The European Competitiveness (Internal market, Industry and Research) Council has met, in an extraordinary meeting, to debate the proposed Seventh Framework programme (FP7) and, by a majority, has reached an agreement to support the draft FP7 proposal. One of the main issues halting progress of the proposal was whether or not embryonic stem cell research should be funded under FP7. The European Commission and the European Parliament had reached an agreement that FP7 would be funded under, following the same strict rules as had been created for the FP6 programme (see news story). With some clarifications, the Council has now also agreed on that compromise position.

As with FP6, three categories of human embryonic research will be excluded from FP7: research into human cloning, research that would result in the modification of the germ-line (thus making changes hereditable), and the creation of embryos solely for research purposes or for the derivation of stem cells. FP7 will not fund the research step where the embryo is destroyed (the procurement phase), but down-stream research will be considered under strict controls. No activity will be funded that is forbidden in all Member States. Research proposals will only be considered for funding from Member States where the research is legal. All research proposals involving embryonic stem cells must undergo local or national ethics review, scientific review that proves that the use of human embryonic stem cells is necessary, and an ethics review at the European Commission level. Only if the proposal passes all of these reviews will it be presented to the European Commission’s Regulatory Committee for review and possible approval. Each proposal will be considered on a case-by-case basis. According to Commissioner Janez Potoènik, the proposals that have been funded under FP6 would also have been funded under today’s agreement. Nothing substantial has been changed from the FP6 method of working; these debates have served as clarification.

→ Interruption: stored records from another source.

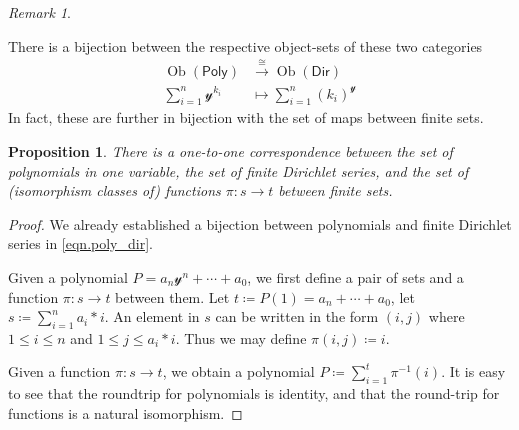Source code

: \documentclass[11pt, article, one side]{memoir}
\theoremstyle{theorem}
\newtheorem{proposition}[equation]{Proposition}
\theoremstyle{definition}
\theoremstyle{remark}
\newtheorem{remark}[equation]{Remark}
\DeclareMathOperator{\ob}{Ob}
\newcommand{\Cat}[1]{\mathsf{#1}}%
\newcommand{\To}[1]{\xrightarrow{#1}}
\newcommand{\inv}{^{-1}}
\newcommand{\yon}{\mathcal{y}}
\newcommand{\poly}{\Cat{Poly}}
\newcommand{\dir}{\Cat{Dir}}
\begin{document}
\begin{remark}

\end{remark}

There is a bijection between the respective object-sets of these two categories
\begin{align}
\nonumber
	\ob(\poly)&\To{\cong}\ob(\dir)\\\label{eqn.poly_dir}
	\sum_{i=1}^n\yon^{k_i}&\mapsto\sum_{i=1}^n (k_i)^\yon
\end{align}
In fact, these are further in bijection with the set of maps between finite sets.
\begin{proposition}\label{prop.poly_function}
There is a one-to-one correspondence between the set of polynomials in one variable, the set of finite Dirichlet series, and the set of (isomorphism classes of) functions $\pi\colon s\to t$ between finite sets.
\end{proposition}
\begin{proof}
We already established a bijection between polynomials and finite Dirichlet series in \cref{eqn.poly_dir}.

Given a polynomial $P=a_n\yon^n+\cdots+a_0$, we first define a pair of sets and a function $\pi\colon s\to t$ between them. Let $t\coloneqq P(1)=a_n+\cdots+a_0$, let $s\coloneqq\sum_{i=1}^na_i*i$. An element in $s$ can be written in the form $(i,j)$ where $1\leq i\leq n$ and $1\leq j\leq a_i*i$. Thus we may define $\pi(i,j)\coloneqq i$.

Given a function $\pi\colon s\to t$, we obtain a polynomial $P\coloneqq\sum_{i=1}^{t}\pi\inv(i)$. It is easy to see that the roundtrip for polynomials is identity, and that the round-trip for functions is a natural isomorphism.
\end{proof}
\end{document}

The FP7 proposal now will be returned to the European Parliament for its second reading, tentatively scheduled for November. Commissioners are hopeful that the FP7 proposal will be approved this year so that funding can begin in early 2007. Additionally, Commission Potoènik noted that the European Commission is committed to the creation of a European stem cell registry which could help negate the need to duplicate embryonic stem cell lines.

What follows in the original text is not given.